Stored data
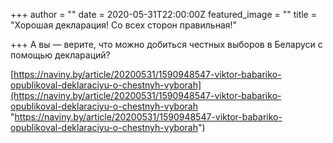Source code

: +++
author = ""
date = 2020-05-31T22:00:00Z
featured_image = ""
title = "Хорошая декларация! Со всех сторон правильная!"

+++
А вы — верите, что можно добиться честных выборов в Беларуси с помощью деклараций?

[https://naviny.by/article/20200531/1590948547-viktor-babariko-opublikoval-deklaraciyu-o-chestnyh-vyborah](https://naviny.by/article/20200531/1590948547-viktor-babariko-opublikoval-deklaraciyu-o-chestnyh-vyborah "https://naviny.by/article/20200531/1590948547-viktor-babariko-opublikoval-deklaraciyu-o-chestnyh-vyborah")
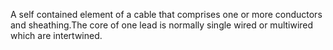 A self contained element of a  cable that comprises one or more conductors and sheathing.The core of one lead is normally single wired or multiwired which are intertwined.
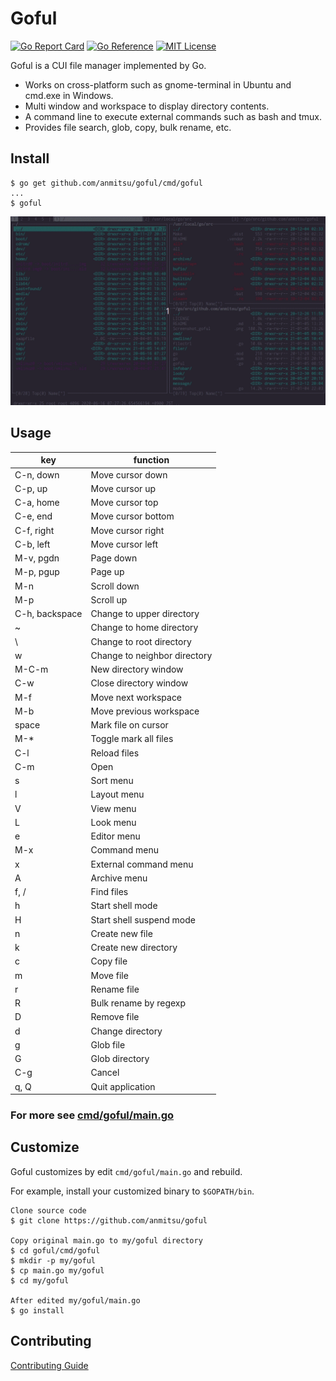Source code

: # Goful

[![Go Report Card](https://goreportcard.com/badge/github.com/anmitsu/goful)](https://goreportcard.com/report/github.com/anmitsu/goful)
[![Go Reference](https://pkg.go.dev/badge/github.com/anmitsu/goful.svg)](https://pkg.go.dev/github.com/anmitsu/goful)
[![MIT License](https://img.shields.io/badge/license-MIT-blue.svg)](https://github.com/anmitsu/goful/blob/master/LICENSE)

Goful is a CUI file manager implemented by Go.

* Works on cross-platform such as gnome-terminal in Ubuntu and cmd.exe in
  Windows.
* Multi window and workspace to display directory contents.
* A command line to execute external commands such as bash and tmux.
* Provides file search, glob, copy, bulk rename, etc.

## Install

    $ go get github.com/anmitsu/goful/cmd/goful
    ...
    $ goful

![demo](.github/demo.gif)

## Usage

| key            | function |
-----------------|-------
| C-n, down      | Move cursor down |
| C-p, up        | Move cursor up |
| C-a, home      | Move cursor top |
| C-e, end       | Move cursor bottom |
| C-f, right     | Move cursor right |
| C-b, left      | Move cursor left |
| M-v, pgdn      | Page down |
| M-p, pgup      | Page up |
| M-n            | Scroll down |
| M-p            | Scroll up |
| C-h, backspace | Change to upper directory |
| ~              | Change to home directory |
| \              | Change to root directory |
| w              | Change to neighbor directory |
| M-C-m          | New directory window |
| C-w            | Close directory window |
| M-f            | Move next workspace |
| M-b            | Move previous workspace |
| space          | Mark file on cursor |
| M-*            | Toggle mark all files |
| C-l            | Reload files |
| C-m            | Open |
| s              | Sort menu |
| l              | Layout menu |
| V              | View menu |
| L              | Look menu |
| e              | Editor menu |
| M-x            | Command menu |
| x              | External command menu |
| A              | Archive menu |
| f, /           | Find files |
| h              | Start shell mode |
| H              | Start shell suspend mode |
| n              | Create new file |
| k              | Create new directory |
| c              | Copy file |
| m              | Move file |
| r              | Rename file |
| R              | Bulk rename by regexp |
| D              | Remove file |
| d              | Change directory |
| g              | Glob file |
| G              | Glob directory |
| C-g            | Cancel |
| q, Q           | Quit application |

### For more see [cmd/goful/main.go](cmd/goful/main.go)

## Customize

Goful customizes by edit `cmd/goful/main.go` and rebuild.

For example, install your customized binary to `$GOPATH/bin`.

    Clone source code
    $ git clone https://github.com/anmitsu/goful

    Copy original main.go to my/goful directory
    $ cd goful/cmd/goful
    $ mkdir -p my/goful
    $ cp main.go my/goful
    $ cd my/goful
    
    After edited my/goful/main.go
    $ go install

## Contributing

[Contributing Guide](.github/CONTRIBUTING.md)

— What to do —
Repeat the lines above, from the one containing "## Customize" to the final line, word for word and with nothing else.

— Output of the exercise —
## Customize

Goful customizes by edit `cmd/goful/main.go` and rebuild.

For example, install your customized binary to `$GOPATH/bin`.

    Clone source code
    $ git clone https://github.com/anmitsu/goful

    Copy original main.go to my/goful directory
    $ cd goful/cmd/goful
    $ mkdir -p my/goful
    $ cp main.go my/goful
    $ cd my/goful
    
    After edited my/goful/main.go
    $ go install

## Contributing

[Contributing Guide](.github/CONTRIBUTING.md)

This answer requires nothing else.